Having recently playing Mist-Robed Gate, I remembered that there were a number of wuxia films that had come out recently that I hadn’t seen. So, last night I finally got around to watching House of Flying Daggers.
I liked it. I liked it a lot. The martial arts wasn’t quite as over-the-top as it was in Hero or Crouching Tiger, Hidden Dragon, but it still had the poetic cinematography, expository combat choreography, and raw emotional intensity that I’ve come to appreciate from my small forays into the genre.
And, because I was watching the movie partly for roleplaying purposes, I realized that the story slotted perfectly into face-stabby narrativism. Shreyas defines face-stabby as “…having to do with that cluster of emotionally violent things like inescapably compressing situations, ethical dilemmas, etc.” which seems like a good definition to me. And there’s a certain vibe that goes with this style of play. Characters tend to be a bit larger than life, while simultaneously being very human in their emotional bonds and confusions. There is this ongoing escalation during the story, where the stakes just seem to keep increasing, forcing increasingly desperate actions by the characters. Finally, there’s some incredible confrontation, where all the pent-up energy of the conflicting agendas explodes in a violent confrontation of some kind. Then, the audience picks up the pieces and goes home.
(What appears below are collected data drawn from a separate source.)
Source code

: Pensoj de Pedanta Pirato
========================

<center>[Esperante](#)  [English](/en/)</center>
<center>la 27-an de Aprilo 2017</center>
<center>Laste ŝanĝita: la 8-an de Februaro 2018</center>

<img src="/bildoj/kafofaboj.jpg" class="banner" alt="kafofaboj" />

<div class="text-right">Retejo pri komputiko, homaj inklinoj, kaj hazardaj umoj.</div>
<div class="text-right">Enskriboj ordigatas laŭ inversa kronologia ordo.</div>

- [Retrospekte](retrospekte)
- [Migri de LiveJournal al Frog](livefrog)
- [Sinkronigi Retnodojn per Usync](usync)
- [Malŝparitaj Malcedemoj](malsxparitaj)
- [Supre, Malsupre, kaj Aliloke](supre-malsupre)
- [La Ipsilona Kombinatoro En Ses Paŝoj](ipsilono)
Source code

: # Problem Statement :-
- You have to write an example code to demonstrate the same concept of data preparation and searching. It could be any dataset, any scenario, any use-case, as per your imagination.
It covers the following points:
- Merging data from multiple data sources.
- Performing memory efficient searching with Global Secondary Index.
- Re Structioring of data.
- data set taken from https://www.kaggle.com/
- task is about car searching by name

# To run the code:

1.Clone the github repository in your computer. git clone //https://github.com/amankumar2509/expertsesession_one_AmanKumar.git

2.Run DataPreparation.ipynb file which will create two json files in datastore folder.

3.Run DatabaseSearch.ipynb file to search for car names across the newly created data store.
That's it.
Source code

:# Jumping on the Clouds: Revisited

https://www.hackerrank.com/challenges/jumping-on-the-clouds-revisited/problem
In recent days, it seems like face-stabby play has been getting short shrift in the world of roleplaying. We want to make “serious” stories and the like. Now, sure, I think that there’s plenty of room for experimentation and expansion in roleplaying. And, when I was setting up A Flower for Mara at GenCon, I stressed that it was not intended for face-stabby play.
At the same time, I also stressed that I really like face-stabby play. And, honestly, I think that a chunk of our literature would essentially be considered “face-stabby”. I’m thinking here of certain of Shakespeare’s plays, like Hamlet or Romeo and Juliet. I’m also thinking about Silver Age superheros.
I think that the sort of play/story that we class under “face-stabby” is appealing because it is universal. Its strength rests in issues that are common to all people of all times. Love, hate, revenge, conflicting loyalties: we all understand these things. The travails of the drug war or the Iraq war just simply don’t have the same broad appeal.
So, this is a simple request from a simple guy. In our desire to expand the reach of roleplaying, let’s not throw out the baby with the bathwater. There’s still plenty of strength in face-stabby stories; let’s not discard them prematurely.
And now, I have to figure out where to put Curse of the Golden Flower in my Netflix queue.